[Source data — start]
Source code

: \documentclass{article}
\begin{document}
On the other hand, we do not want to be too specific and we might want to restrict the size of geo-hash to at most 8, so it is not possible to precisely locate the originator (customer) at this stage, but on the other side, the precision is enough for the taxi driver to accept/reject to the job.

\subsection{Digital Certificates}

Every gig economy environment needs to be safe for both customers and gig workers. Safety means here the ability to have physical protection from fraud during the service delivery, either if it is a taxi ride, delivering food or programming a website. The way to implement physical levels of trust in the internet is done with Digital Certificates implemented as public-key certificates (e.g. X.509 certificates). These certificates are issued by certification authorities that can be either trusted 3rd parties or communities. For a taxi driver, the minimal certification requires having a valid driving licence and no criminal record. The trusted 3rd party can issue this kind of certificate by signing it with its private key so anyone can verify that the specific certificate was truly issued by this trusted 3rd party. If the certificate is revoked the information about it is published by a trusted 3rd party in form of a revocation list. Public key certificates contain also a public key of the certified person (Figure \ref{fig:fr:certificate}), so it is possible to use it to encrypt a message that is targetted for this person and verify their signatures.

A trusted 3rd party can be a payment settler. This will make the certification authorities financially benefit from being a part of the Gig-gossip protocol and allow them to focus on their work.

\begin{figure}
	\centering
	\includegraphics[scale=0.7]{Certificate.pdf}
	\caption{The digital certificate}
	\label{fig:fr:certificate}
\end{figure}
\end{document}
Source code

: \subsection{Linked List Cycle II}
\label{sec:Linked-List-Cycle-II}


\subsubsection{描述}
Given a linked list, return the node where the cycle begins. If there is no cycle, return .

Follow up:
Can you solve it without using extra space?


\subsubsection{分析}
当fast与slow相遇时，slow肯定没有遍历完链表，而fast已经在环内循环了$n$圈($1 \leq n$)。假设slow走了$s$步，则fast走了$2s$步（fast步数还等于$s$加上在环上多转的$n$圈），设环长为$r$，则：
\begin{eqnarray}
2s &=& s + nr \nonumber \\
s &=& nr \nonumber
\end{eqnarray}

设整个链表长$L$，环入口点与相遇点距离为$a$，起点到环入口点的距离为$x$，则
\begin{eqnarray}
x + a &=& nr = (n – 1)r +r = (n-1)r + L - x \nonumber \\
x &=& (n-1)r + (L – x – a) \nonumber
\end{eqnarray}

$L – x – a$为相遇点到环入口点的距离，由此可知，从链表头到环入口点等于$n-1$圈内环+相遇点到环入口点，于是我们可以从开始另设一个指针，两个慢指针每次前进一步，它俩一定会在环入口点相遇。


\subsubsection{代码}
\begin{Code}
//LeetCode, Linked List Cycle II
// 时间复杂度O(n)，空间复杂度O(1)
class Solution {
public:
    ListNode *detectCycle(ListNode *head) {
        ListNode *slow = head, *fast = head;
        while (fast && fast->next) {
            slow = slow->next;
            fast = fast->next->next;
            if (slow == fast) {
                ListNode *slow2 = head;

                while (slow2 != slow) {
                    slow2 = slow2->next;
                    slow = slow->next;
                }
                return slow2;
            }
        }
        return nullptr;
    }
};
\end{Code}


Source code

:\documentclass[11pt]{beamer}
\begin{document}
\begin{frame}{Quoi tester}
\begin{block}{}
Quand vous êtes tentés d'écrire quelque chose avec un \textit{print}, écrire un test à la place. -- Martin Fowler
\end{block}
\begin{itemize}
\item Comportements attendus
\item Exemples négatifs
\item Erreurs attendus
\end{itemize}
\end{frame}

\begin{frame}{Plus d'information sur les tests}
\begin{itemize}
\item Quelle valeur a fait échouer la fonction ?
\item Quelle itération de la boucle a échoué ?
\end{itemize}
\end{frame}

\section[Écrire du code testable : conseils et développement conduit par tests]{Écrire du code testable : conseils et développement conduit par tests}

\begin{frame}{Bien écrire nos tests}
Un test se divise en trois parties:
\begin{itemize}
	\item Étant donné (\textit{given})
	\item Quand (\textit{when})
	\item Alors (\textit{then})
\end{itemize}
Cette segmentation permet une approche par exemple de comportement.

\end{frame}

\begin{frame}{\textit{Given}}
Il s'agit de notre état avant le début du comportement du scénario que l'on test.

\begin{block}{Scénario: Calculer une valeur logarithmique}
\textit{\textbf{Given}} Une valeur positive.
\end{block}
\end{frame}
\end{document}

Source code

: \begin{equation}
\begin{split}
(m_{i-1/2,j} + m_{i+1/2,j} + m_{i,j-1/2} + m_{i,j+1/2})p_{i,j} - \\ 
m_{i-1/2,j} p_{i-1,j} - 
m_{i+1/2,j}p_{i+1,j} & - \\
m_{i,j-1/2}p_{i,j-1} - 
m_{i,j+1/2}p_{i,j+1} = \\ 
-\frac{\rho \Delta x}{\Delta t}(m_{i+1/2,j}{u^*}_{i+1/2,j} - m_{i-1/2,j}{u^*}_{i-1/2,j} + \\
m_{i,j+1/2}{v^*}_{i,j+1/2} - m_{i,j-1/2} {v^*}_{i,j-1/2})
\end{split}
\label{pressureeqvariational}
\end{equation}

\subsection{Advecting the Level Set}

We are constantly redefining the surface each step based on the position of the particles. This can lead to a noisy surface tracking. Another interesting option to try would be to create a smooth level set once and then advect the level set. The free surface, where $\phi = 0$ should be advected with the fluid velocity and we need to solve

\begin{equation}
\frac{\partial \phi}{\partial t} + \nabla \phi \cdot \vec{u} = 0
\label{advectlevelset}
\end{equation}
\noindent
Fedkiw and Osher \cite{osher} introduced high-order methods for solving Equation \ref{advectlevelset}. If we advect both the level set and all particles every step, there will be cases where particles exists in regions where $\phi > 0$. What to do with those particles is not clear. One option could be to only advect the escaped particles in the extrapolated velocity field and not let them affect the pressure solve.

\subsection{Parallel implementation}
[Source data — finish]
Task goal: Reproduce each line above exactly.

Written solution:
Source code

: \documentclass{article}
\begin{document}
On the other hand, we do not want to be too specific and we might want to restrict the size of geo-hash to at most 8, so it is not possible to precisely locate the originator (customer) at this stage, but on the other side, the precision is enough for the taxi driver to accept/reject to the job.

\subsection{Digital Certificates}

Every gig economy environment needs to be safe for both customers and gig workers. Safety means here the ability to have physical protection from fraud during the service delivery, either if it is a taxi ride, delivering food or programming a website. The way to implement physical levels of trust in the internet is done with Digital Certificates implemented as public-key certificates (e.g. X.509 certificates). These certificates are issued by certification authorities that can be either trusted 3rd parties or communities. For a taxi driver, the minimal certification requires having a valid driving licence and no criminal record. The trusted 3rd party can issue this kind of certificate by signing it with its private key so anyone can verify that the specific certificate was truly issued by this trusted 3rd party. If the certificate is revoked the information about it is published by a trusted 3rd party in form of a revocation list. Public key certificates contain also a public key of the certified person (Figure \ref{fig:fr:certificate}), so it is possible to use it to encrypt a message that is targetted for this person and verify their signatures.

A trusted 3rd party can be a payment settler. This will make the certification authorities financially benefit from being a part of the Gig-gossip protocol and allow them to focus on their work.

\begin{figure}
	\centering
	\includegraphics[scale=0.7]{Certificate.pdf}
	\caption{The digital certificate}
	\label{fig:fr:certificate}
\end{figure}
\end{document}
Source code

: \subsection{Linked List Cycle II}
\label{sec:Linked-List-Cycle-II}


\subsubsection{描述}
Given a linked list, return the node where the cycle begins. If there is no cycle, return .

Follow up:
Can you solve it without using extra space?


\subsubsection{分析}
当fast与slow相遇时，slow肯定没有遍历完链表，而fast已经在环内循环了$n$圈($1 \leq n$)。假设slow走了$s$步，则fast走了$2s$步（fast步数还等于$s$加上在环上多转的$n$圈），设环长为$r$，则：
\begin{eqnarray}
2s &=& s + nr \nonumber \\
s &=& nr \nonumber
\end{eqnarray}

设整个链表长$L$，环入口点与相遇点距离为$a$，起点到环入口点的距离为$x$，则
\begin{eqnarray}
x + a &=& nr = (n – 1)r +r = (n-1)r + L - x \nonumber \\
x &=& (n-1)r + (L – x – a) \nonumber
\end{eqnarray}

$L – x – a$为相遇点到环入口点的距离，由此可知，从链表头到环入口点等于$n-1$圈内环+相遇点到环入口点，于是我们可以从开始另设一个指针，两个慢指针每次前进一步，它俩一定会在环入口点相遇。


\subsubsection{代码}
\begin{Code}
//LeetCode, Linked List Cycle II
// 时间复杂度O(n)，空间复杂度O(1)
class Solution {
public:
    ListNode *detectCycle(ListNode *head) {
        ListNode *slow = head, *fast = head;
        while (fast && fast->next) {
            slow = slow->next;
            fast = fast->next->next;
            if (slow == fast) {
                ListNode *slow2 = head;

                while (slow2 != slow) {
                    slow2 = slow2->next;
                    slow = slow->next;
                }
                return slow2;
            }
        }
        return nullptr;
    }
};
\end{Code}


Source code

:\documentclass[11pt]{beamer}
\begin{document}
\begin{frame}{Quoi tester}
\begin{block}{}
Quand vous êtes tentés d'écrire quelque chose avec un \textit{print}, écrire un test à la place. -- Martin Fowler
\end{block}
\begin{itemize}
\item Comportements attendus
\item Exemples négatifs
\item Erreurs attendus
\end{itemize}
\end{frame}

\begin{frame}{Plus d'information sur les tests}
\begin{itemize}
\item Quelle valeur a fait échouer la fonction ?
\item Quelle itération de la boucle a échoué ?
\end{itemize}
\end{frame}

\section[Écrire du code testable : conseils et développement conduit par tests]{Écrire du code testable : conseils et développement conduit par tests}

\begin{frame}{Bien écrire nos tests}
Un test se divise en trois parties:
\begin{itemize}
	\item Étant donné (\textit{given})
	\item Quand (\textit{when})
	\item Alors (\textit{then})
\end{itemize}
Cette segmentation permet une approche par exemple de comportement.

\end{frame}

\begin{frame}{\textit{Given}}
Il s'agit de notre état avant le début du comportement du scénario que l'on test.

\begin{block}{Scénario: Calculer une valeur logarithmique}
\textit{\textbf{Given}} Une valeur positive.
\end{block}
\end{frame}
\end{document}

Source code

: \begin{equation}
\begin{split}
(m_{i-1/2,j} + m_{i+1/2,j} + m_{i,j-1/2} + m_{i,j+1/2})p_{i,j} - \\ 
m_{i-1/2,j} p_{i-1,j} - 
m_{i+1/2,j}p_{i+1,j} & - \\
m_{i,j-1/2}p_{i,j-1} - 
m_{i,j+1/2}p_{i,j+1} = \\ 
-\frac{\rho \Delta x}{\Delta t}(m_{i+1/2,j}{u^*}_{i+1/2,j} - m_{i-1/2,j}{u^*}_{i-1/2,j} + \\
m_{i,j+1/2}{v^*}_{i,j+1/2} - m_{i,j-1/2} {v^*}_{i,j-1/2})
\end{split}
\label{pressureeqvariational}
\end{equation}

\subsection{Advecting the Level Set}

We are constantly redefining the surface each step based on the position of the particles. This can lead to a noisy surface tracking. Another interesting option to try would be to create a smooth level set once and then advect the level set. The free surface, where $\phi = 0$ should be advected with the fluid velocity and we need to solve

\begin{equation}
\frac{\partial \phi}{\partial t} + \nabla \phi \cdot \vec{u} = 0
\label{advectlevelset}
\end{equation}
\noindent
Fedkiw and Osher \cite{osher} introduced high-order methods for solving Equation \ref{advectlevelset}. If we advect both the level set and all particles every step, there will be cases where particles exists in regions where $\phi > 0$. What to do with those particles is not clear. One option could be to only advect the escaped particles in the extrapolated velocity field and not let them affect the pressure solve.

\subsection{Parallel implementation}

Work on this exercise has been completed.